そう、日本語の「ダイエット」にない意味が英語にはあるのです。
dietはもともと、ギリシャ語diataが語源で、「生活様式」のことを意味していました。
それがいくつかの過程を経て、「(毎日の)食事」のことを意味するようになりました。
a healthy dietは「健康的な食事」という意味ですね。
では、なぜ、「ダイエット」の意味が生まれたのでしょうか?
これには意味変化の1つの特徴として、「意味の特殊化」(the specialization of meaning)という現象で説明できます。
意味変化の特徴として、意味の特殊化は非常に用例が多いのです。
たとえば、日本語では、「花見に行く」というときに連想する「花」は「桜」ですよね。
「飲みにいく」というときの「飲む」は「お酒を飲む」ことであって、ジュースとかお茶とかを飲むわけではないですよね。
英語でも、deerはもともと〈動物〉を意味していました。が、今は〈鹿〉という動物しか指しません。
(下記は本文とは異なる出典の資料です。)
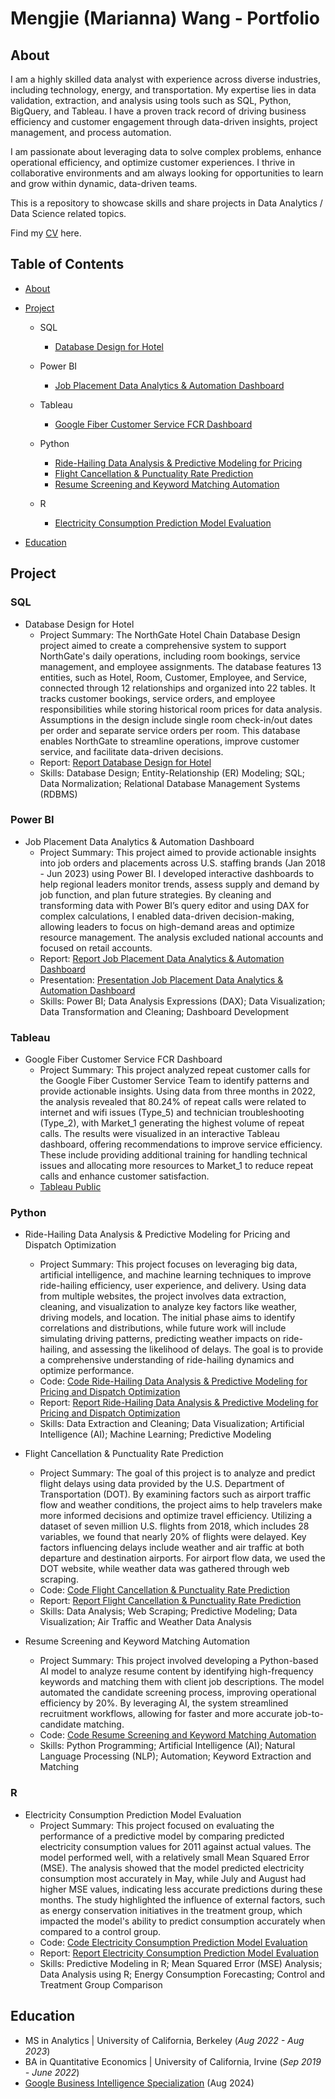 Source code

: # Mengjie (Marianna) Wang - Portfolio
## About
I am a highly skilled data analyst with experience across diverse industries, including technology, energy, and transportation. My expertise lies in data validation, extraction, and analysis using tools such as SQL, Python, BigQuery, and Tableau. I have a proven track record of driving business efficiency and customer engagement through data-driven insights, project management, and process automation.

I am passionate about leveraging data to solve complex problems, enhance operational efficiency, and optimize customer experiences. I thrive in collaborative environments and am always looking for opportunities to learn and grow within dynamic, data-driven teams.

This is a repository to showcase skills and share projects in Data Analytics / Data Science related topics.

Find my [CV](https://github.com/mariannawang/mariannawang.github.io/blob/main/Mengjie%20Wang-Resume.pdf) here.

## Table of Contents
- [About](https://github.com/mariannawang/mariannawang.github.io?tab=readme-ov-file#about)
- [Project](https://github.com/mariannawang/mariannawang.github.io?tab=readme-ov-file#project)
  - SQL
    - [Database Design for Hotel](https://github.com/mariannawang/mariannawang.github.io/blob/main/README.md#sql)
    
  - Power BI
    - [Job Placement Data Analytics & Automation Dashboard](https://github.com/mariannawang/mariannawang.github.io/blob/main/README.md#power-bi)
      
  - Tableau
    - [Google Fiber Customer Service FCR Dashboard](https://github.com/mariannawang/mariannawang.github.io/blob/main/README.md#tableau)
      
  - Python
    - [Ride-Hailing Data Analysis & Predictive Modeling for Pricing](https://github.com/mariannawang/mariannawang.github.io/blob/main/README.md#python)
    - [Flight Cancellation & Punctuality Rate Prediction](https://github.com/mariannawang/mariannawang.github.io/blob/main/README.md#python)
    - [Resume Screening and Keyword Matching Automation](https://github.com/mariannawang/mariannawang.github.io/blob/main/README.md#python)
  
  - R
    - [Electricity Consumption Prediction Model Evaluation](https://github.com/mariannawang/mariannawang.github.io/blob/main/README.md#r)

- [Education](https://github.com/mariannawang/mariannawang.github.io?tab=readme-ov-file#education)

## Project
### SQL
- Database Design for Hotel
  - Project Summary: The NorthGate Hotel Chain Database Design project aimed to create a comprehensive system to support NorthGate's daily operations, including room bookings, service management, and employee assignments. The database features 13 entities, such as Hotel, Room, Customer, Employee, and Service, connected through 12 relationships and organized into 22 tables. It tracks customer bookings, service orders, and employee responsibilities while storing historical room prices for data analysis. Assumptions in the design include single room check-in/out dates per order and separate service orders per room. This database enables NorthGate to streamline operations, improve customer service, and facilitate data-driven decisions.
  - Report: [Report Database Design for Hotel](https://github.com/mariannawang/mariannawang.github.io/blob/main/SQL/Database%20Design%20for%20Hotel.pdf)
  - Skills: Database Design; Entity-Relationship (ER) Modeling; SQL; Data Normalization; Relational Database Management Systems (RDBMS)
    
### Power BI
- Job Placement Data Analytics & Automation Dashboard
  - Project Summary: This project aimed to provide actionable insights into job orders and placements across U.S. staffing brands (Jan 2018 - Jun 2023) using Power BI. I developed interactive dashboards to help regional leaders monitor trends, assess supply and demand by job function, and plan future strategies. By cleaning and transforming data with Power BI’s query editor and using DAX for complex calculations, I enabled data-driven decision-making, allowing leaders to focus on high-demand areas and optimize resource management. The analysis excluded national accounts and focused on retail accounts.
  - Report: [Report Job Placement Data Analytics & Automation Dashboard](https://github.com/mariannawang/mariannawang.github.io/blob/main/Power%20BI/Job%20Placement%20Data%20Analytics%20%26%20Automation%20Dashboard_Report.pdf)
  - Presentation: [Presentation Job Placement Data Analytics & Automation Dashboard](https://github.com/mariannawang/mariannawang.github.io/blob/main/Power%20BI/Job%20Placement%20Data%20Analytics%20%26%20Automation%20Dashboard_Presentation.pdf)
  - Skills: Power BI; Data Analysis Expressions (DAX); Data Visualization; Data Transformation and Cleaning; Dashboard Development


### Tableau
- Google Fiber Customer Service FCR Dashboard
  - Project Summary: This project analyzed repeat customer calls for the Google Fiber Customer Service Team to identify patterns and provide actionable insights. Using data from three months in 2022, the analysis revealed that 80.24% of repeat calls were related to internet and wifi issues (Type_5) and technician troubleshooting (Type_2), with Market_1 generating the highest volume of repeat calls. The results were visualized in an interactive Tableau dashboard, offering recommendations to improve service efficiency. These include providing additional training for handling technical issues and allocating more resources to Market_1 to reduce repeat calls and enhance customer satisfaction.
  - [Tableau Public]()

### Python
- Ride-Hailing Data Analysis & Predictive Modeling for Pricing and Dispatch Optimization
  - Project Summary: This project focuses on leveraging big data, artificial intelligence, and machine learning techniques to improve ride-hailing efficiency, user experience, and delivery. Using data from multiple websites, the project involves data extraction, cleaning, and visualization to analyze key factors like weather, driving models, and location. The initial phase aims to identify correlations and distributions, while future work will include simulating driving patterns, predicting weather impacts on ride-hailing, and assessing the likelihood of delays. The goal is to provide a comprehensive understanding of ride-hailing dynamics and optimize performance.
  - Code: [Code Ride-Hailing Data Analysis & Predictive Modeling for Pricing and Dispatch Optimization](https://github.com/mariannawang/mariannawang.github.io/blob/main/Python/Ride-Hailing%20Data%20Analysis%20%26%20Predictive%20Modeling%20for%20Pricing%20Code.ipynb)
  - Report: [Report Ride-Hailing Data Analysis & Predictive Modeling for Pricing and Dispatch Optimization](https://github.com/mariannawang/mariannawang.github.io/blob/main/Python/Uber%20Report.pdf)
  - Skills: Data Extraction and Cleaning; Data Visualization; Artificial Intelligence (AI); Machine Learning; Predictive Modeling


- Flight Cancellation & Punctuality Rate Prediction
  - Project Summary: The goal of this project is to analyze and predict flight delays using data provided by the U.S. Department of Transportation (DOT). By examining factors such as airport traffic flow and weather conditions, the project aims to help travelers make more informed decisions and optimize travel efficiency. Utilizing a dataset of seven million U.S. flights from 2018, which includes 28 variables, we found that nearly 20% of flights were delayed. Key factors influencing delays include weather and air traffic at both departure and destination airports. For airport flow data, we used the DOT website, while weather data was gathered through web scraping.
  - Code: [Code Flight Cancellation & Punctuality Rate Prediction](https://github.com/mariannawang/mariannawang.github.io/blob/main/Python/Flight%20Cancellation%20%26%20Punctuality%20Rate%20Prediction%20Code.ipynb)
  - Report: [Report Flight Cancellation & Punctuality Rate Prediction](https://github.com/mariannawang/mariannawang.github.io/blob/main/Python/Project_Report.pdf)
  - Skills: Data Analysis; Web Scraping; Predictive Modeling; Data Visualization; Air Traffic and Weather Data Analysis
    
- Resume Screening and Keyword Matching Automation
  - Project Summary: This project involved developing a Python-based AI model to analyze resume content by identifying high-frequency keywords and matching them with client job descriptions. The model automated the candidate screening process, improving operational efficiency by 20%. By leveraging AI, the system streamlined recruitment workflows, allowing for faster and more accurate job-to-candidate matching.
  - Code: [Code Resume Screening and Keyword Matching Automation](https://github.com/mariannawang/mariannawang.github.io/blob/main/Python/Candidate_Sell.ipynb)
  - Skills: Python Programming; Artificial Intelligence (AI); Natural Language Processing (NLP); Automation; Keyword Extraction and Matching
 
### R
- Electricity Consumption Prediction Model Evaluation
  - Project Summary: This project focused on evaluating the performance of a predictive model by comparing predicted electricity consumption values for 2011 against actual values. The model performed well, with a relatively small Mean Squared Error (MSE). The analysis showed that the model predicted electricity consumption most accurately in May, while July and August had higher MSE values, indicating less accurate predictions during these months. The study highlighted the influence of external factors, such as energy conservation initiatives in the treatment group, which impacted the model's ability to predict consumption accurately when compared to a control group.
  - Code: [Code Electricity Consumption Prediction Model Evaluation](https://github.com/mariannawang/mariannawang.github.io/blob/main/R/Electricity%20Consumption%20Prediction%20Model%20Evaluation_Code.Rmd)
  - Report: [Report Electricity Consumption Prediction Model Evaluation](https://github.com/mariannawang/mariannawang.github.io/blob/main/R/Project_Report.pdf)
  - Skills: Predictive Modeling in R; Mean Squared Error (MSE) Analysis; Data Analysis using R; Energy Consumption Forecasting; Control and Treatment Group Comparison

## Education
  - MS in Analytics | University of California, Berkeley (_Aug 2022 - Aug 2023_)
  - BA in Quantitative Economics | University of California, Irvine (_Sep 2019 - June 2022_)
  - [Google Business Intelligence Specialization](https://www.coursera.org/account/accomplishments/specialization/EDRC4Q83ULN1) (Aug 2024)
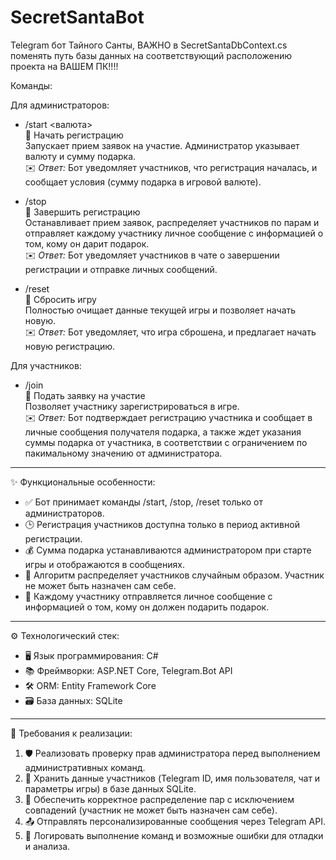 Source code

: # SecretSantaBot
Telegram бот Тайного Санты, ВАЖНО в SecretSantaDbContext.cs поменять путь базы данных на соответствующий расположению проекта на ВАШЕМ ПК!!!!

Команды:

Для администраторов:

- /start <валюта>  
  🔹 Начать регистрацию  
  Запускает прием заявок на участие. Администратор указывает валюту и сумму подарка.  
  ✉️ _Ответ:_ Бот уведомляет участников, что регистрация началась, и сообщает условия (сумму подарка в игровой валюте).

- /stop  
  🔹 Завершить регистрацию  
  Останавливает прием заявок, распределяет участников по парам и отправляет каждому участнику личное сообщение с информацией о том, кому он дарит подарок.  
  ✉️ _Ответ:_ Бот уведомляет участников в чате о завершении регистрации и отправке личных сообщений.

- /reset  
  🔹 Сбросить игру  
  Полностью очищает данные текущей игры и позволяет начать новую.  
  ✉️ _Ответ:_ Бот уведомляет, что игра сброшена, и предлагает начать новую регистрацию.

Для участников:

- /join  
  🔹 Подать заявку на участие  
  Позволяет участнику зарегистрироваться в игре.  
  ✉️ _Ответ:_ Бот подтверждает регистрацию участника и сообщает в личные сообщения получателя подарка, а также ждет указания суммы подарка от участника, в соответствии с ограничением по пакимальному значению от администратора.

---

✨ Функциональные особенности:

- ✅ Бот принимает команды /start, /stop, /reset только от администраторов.  
- 🕒 Регистрация участников доступна только в период активной регистрации.  
- 💰 Сумма подарка устанавливаются администратором при старте игры и отображаются в сообщениях.  
- 🔄 Алгоритм распределяет участников случайным образом. Участник не может быть назначен сам себе.  
- 📩 Каждому участнику отправляется личное сообщение с информацией о том, кому он должен подарить подарок.  

---

⚙️ Технологический стек:

- 🖥 Язык программирования: C#  
- 📚 Фреймворки: ASP.NET Core, Telegram.Bot API  
- 🛠 ORM: Entity Framework Core  
- 🗃 База данных: SQLite  

---

🔧 Требования к реализации:

1. 🛡 Реализовать проверку прав администратора перед выполнением административных команд.  
2. 💾 Хранить данные участников (Telegram ID, имя пользователя, чат и параметры игры) в базе данных SQLite.  
3. 🧩 Обеспечить корректное распределение пар с исключением совпадений (участник не может быть назначен сам себе).  
4. 📤 Отправлять персонализированные сообщения через Telegram API.  
5. 📝 Логировать выполнение команд и возможные ошибки для отладки и анализа.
meatも〈食物〉という意味でしたが、〈肉〉だけの意味で用いられています。
dietも同じように〈食事〉という意味だったものが特殊な食事形態である〈(健康・減量のために)制限された食事〉も意味するようになりました。
I'm on a diet.であれば「ダイエット中」、I'll go on a diet.「ダイエットするつもり」ということですね。
この意味の特殊化はシネクドキーによる意味変化と考えられます。
ちなみに、the Dietと大文字で書くと「国会」という意味になります。
実はこれもギリシャ語diaitaに由来します。
これがラテン語に入ってdies、つまり英語のdayを表す語になり、のちにday's work(一日の仕事)に意味が特殊化し、さらにそこから、「一日かかる仕事→会議→国会」のように意味が変化していきました。
こうして見ていくと意味変化にも傾向性があることがわかり、丸暗記だった単語学習も「理解」を伴って学習できることに気づくはずです。